J’imagine que Mark Zuckerberg doit laisser des pourboires d’un m€. Il vient d’acheter 2md$ une nouvelle start up. Il obéirait, comme ses pairs, à deux modes. Celle de la plate-forme, et celle de la réalité virtuelle, la prochaine plate-forme. Uber, service de taxis en ligne, fixe ses prix selon l’offre et la demande. Si bien, qu’ils atteignent des sommets quand tout le monde a besoin de se déplacer. (Invention du taxi pour les riches ?) De grands journaux numériques apparaissent aux USA, capables de faire du vrai journalisme. Mais ça n’a pas profité à la presse locale. Et il y a de moins en moins de journalistes.

Bricolage génétique. On reconstruit les chromosomes de la levure, en éliminant ce qui ne semble pas utile, et en ajoutant ce qui pourrait l’être. Demain, c’est au tour de l’homme. On découvre que les confins du système solaire ne sont pas ce que l’on croyait. Par des exercices, ont parvient à éduquer le cerveau et à guérir des maladies (certaines dystonies).

Guerre de 14. Histoire d’un changement ? La guerre a été d’un degré de complexité sans précédent. Les armées ont dû s’adapter. La responsabilité de son déclenchement irait à l’Allemagne, l’Autriche-Hongrie et la Russie. 

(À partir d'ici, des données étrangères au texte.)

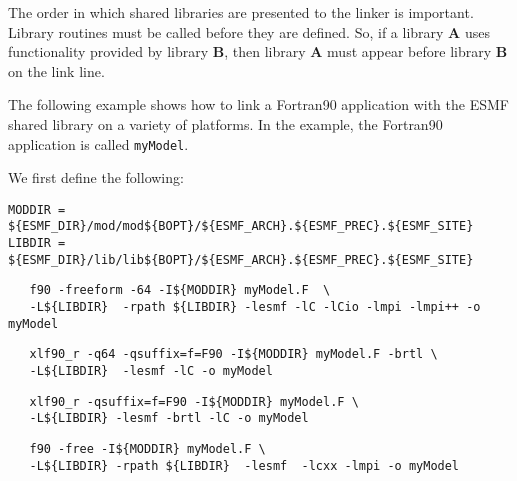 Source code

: The order in which shared libraries are presented to 
the linker is important. Library routines must be called before they are 
defined. So, if a library {\bf A} uses functionality provided by library 
{\bf B}, then library {\bf A} must appear before library {\bf B} on the link line. 

The following example shows how to link a Fortran90 
application with the ESMF shared library on a variety of platforms.  
In the example, the Fortran90 application is called {\tt myModel}.

\noindent We first define the following:

\begin{verbatim}
MODDIR = ${ESMF_DIR}/mod/mod${BOPT}/${ESMF_ARCH}.${ESMF_PREC}.${ESMF_SITE}
LIBDIR = ${ESMF_DIR}/lib/lib${BOPT}/${ESMF_ARCH}.${ESMF_PREC}.${ESMF_SITE}
\end{verbatim}


\begin{verbatim}
   f90 -freeform -64 -I${MODDIR} myModel.F  \
   -L${LIBDIR}  -rpath ${LIBDIR} -lesmf -lC -lCio -lmpi -lmpi++ -o myModel  
\end{verbatim}


\begin{verbatim}
   xlf90_r -q64 -qsuffix=f=F90 -I${MODDIR} myModel.F -brtl \
   -L${LIBDIR}  -lesmf -lC -o myModel
\end{verbatim}


\begin{verbatim}
   xlf90_r -qsuffix=f=F90 -I${MODDIR} myModel.F \
   -L${LIBDIR} -lesmf -brtl -lC -o myModel
\end{verbatim}


\begin{verbatim}
   f90 -free -I${MODDIR} myModel.F \
   -L${LIBDIR} -rpath ${LIBDIR}  -lesmf  -lcxx -lmpi -o myModel
\end{verbatim}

Entreprises et Etats : la paix des braves ?

Entreprises et Etats doivent s’entendre. Ils sont complémentaires, pas ennemis. En prétendant à l’autorégulation, le monde des affaires a entraîné une surréaction de l’Etat. L’un et l’autre sont engagés dans un cercle vicieux du gendarme et du voleur. Le rôle de l’Etat, c’est la formation, les infrastructures, la recherche et l’aide au lancement de l’entreprise. Le rôle de l’entreprise, c’est l’industrialisation et le marketing de l’innovation. Pour cela elle a besoin avant tout de règles du jeu claires et stables.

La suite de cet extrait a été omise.